AVAILABLE RECORDS.
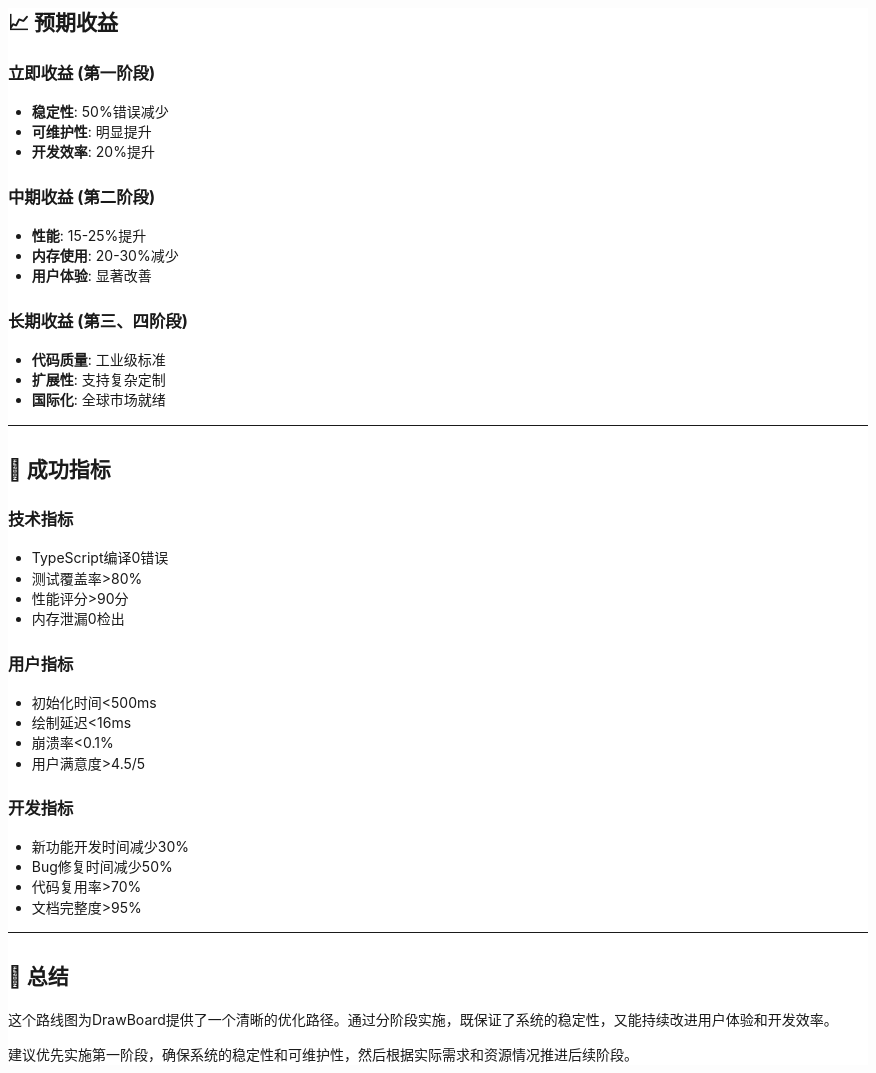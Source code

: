 ## 📈 预期收益

### 立即收益 (第一阶段)
- **稳定性**: 50%错误减少
- **可维护性**: 明显提升
- **开发效率**: 20%提升

### 中期收益 (第二阶段)
- **性能**: 15-25%提升
- **内存使用**: 20-30%减少
- **用户体验**: 显著改善

### 长期收益 (第三、四阶段)
- **代码质量**: 工业级标准
- **扩展性**: 支持复杂定制
- **国际化**: 全球市场就绪

---

## 🎯 成功指标

### 技术指标
- TypeScript编译0错误
- 测试覆盖率>80%
- 性能评分>90分
- 内存泄漏0检出

### 用户指标
- 初始化时间<500ms
- 绘制延迟<16ms
- 崩溃率<0.1%
- 用户满意度>4.5/5

### 开发指标
- 新功能开发时间减少30%
- Bug修复时间减少50%
- 代码复用率>70%
- 文档完整度>95%

---

## 🎉 总结

这个路线图为DrawBoard提供了一个清晰的优化路径。通过分阶段实施，既保证了系统的稳定性，又能持续改进用户体验和开发效率。

建议优先实施第一阶段，确保系统的稳定性和可维护性，然后根据实际需求和资源情况推进后续阶段。 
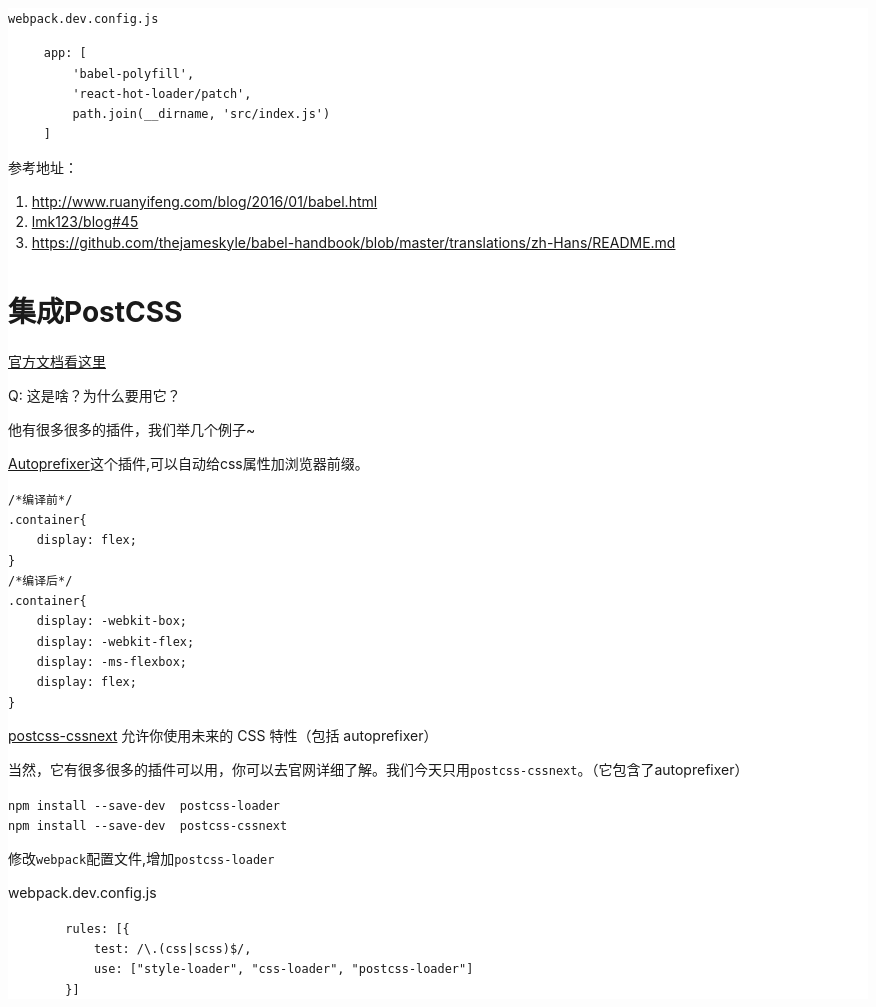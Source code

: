    `webpack.dev.config.js`

   ```
        app: [
            'babel-polyfill',
            'react-hot-loader/patch',
            path.join(__dirname, 'src/index.js')
        ]
   ```

参考地址：

1. http://www.ruanyifeng.com/blog/2016/01/babel.html
2. [lmk123/blog#45](https://github.com/lmk123/blog/issues/45)
3. https://github.com/thejameskyle/babel-handbook/blob/master/translations/zh-Hans/README.md

# 集成PostCSS

[官方文档看这里](https://github.com/postcss/postcss)

Q: 这是啥？为什么要用它？

他有很多很多的插件，我们举几个例子~

[Autoprefixer](https://github.com/postcss/autoprefixer)这个插件,可以自动给css属性加浏览器前缀。

```
/*编译前*/
.container{
    display: flex;
}
/*编译后*/
.container{
    display: -webkit-box;
    display: -webkit-flex;
    display: -ms-flexbox;
    display: flex;
}
```

[postcss-cssnext](http://cssnext.io/) 允许你使用未来的 CSS 特性（包括 autoprefixer）

当然，它有很多很多的插件可以用，你可以去官网详细了解。我们今天只用`postcss-cssnext`。（它包含了autoprefixer）

```
npm install --save-dev  postcss-loader
npm install --save-dev  postcss-cssnext
```

修改`webpack`配置文件,增加`postcss-loader`

webpack.dev.config.js

```
        rules: [{
            test: /\.(css|scss)$/,
            use: ["style-loader", "css-loader", "postcss-loader"]
        }]
```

EXERCISE DIRECTIONS.
Write out, please, the lines of the listing above from the one with "- **扩展性**: 支持复杂定制" through the very last, exactly as given and with no pictures.

COMPLETED TASK.
- **扩展性**: 支持复杂定制
- **国际化**: 全球市场就绪

---

## 🎯 成功指标

### 技术指标
- TypeScript编译0错误
- 测试覆盖率>80%
- 性能评分>90分
- 内存泄漏0检出

### 用户指标
- 初始化时间<500ms
- 绘制延迟<16ms
- 崩溃率<0.1%
- 用户满意度>4.5/5

### 开发指标
- 新功能开发时间减少30%
- Bug修复时间减少50%
- 代码复用率>70%
- 文档完整度>95%

---

## 🎉 总结

这个路线图为DrawBoard提供了一个清晰的优化路径。通过分阶段实施，既保证了系统的稳定性，又能持续改进用户体验和开发效率。

建议优先实施第一阶段，确保系统的稳定性和可维护性，然后根据实际需求和资源情况推进后续阶段。 
Source code

:    `webpack.dev.config.js`

   ```
        app: [
            'babel-polyfill',
            'react-hot-loader/patch',
            path.join(__dirname, 'src/index.js')
        ]
   ```

参考地址：

1. http://www.ruanyifeng.com/blog/2016/01/babel.html
2. [lmk123/blog#45](https://github.com/lmk123/blog/issues/45)
3. https://github.com/thejameskyle/babel-handbook/blob/master/translations/zh-Hans/README.md

# 集成PostCSS

[官方文档看这里](https://github.com/postcss/postcss)

Q: 这是啥？为什么要用它？

他有很多很多的插件，我们举几个例子~

[Autoprefixer](https://github.com/postcss/autoprefixer)这个插件,可以自动给css属性加浏览器前缀。

```
/*编译前*/
.container{
    display: flex;
}
/*编译后*/
.container{
    display: -webkit-box;
    display: -webkit-flex;
    display: -ms-flexbox;
    display: flex;
}
```

[postcss-cssnext](http://cssnext.io/) 允许你使用未来的 CSS 特性（包括 autoprefixer）

当然，它有很多很多的插件可以用，你可以去官网详细了解。我们今天只用`postcss-cssnext`。（它包含了autoprefixer）

```
npm install --save-dev  postcss-loader
npm install --save-dev  postcss-cssnext
```

修改`webpack`配置文件,增加`postcss-loader`

webpack.dev.config.js

```
        rules: [{
            test: /\.(css|scss)$/,
            use: ["style-loader", "css-loader", "postcss-loader"]
        }]
```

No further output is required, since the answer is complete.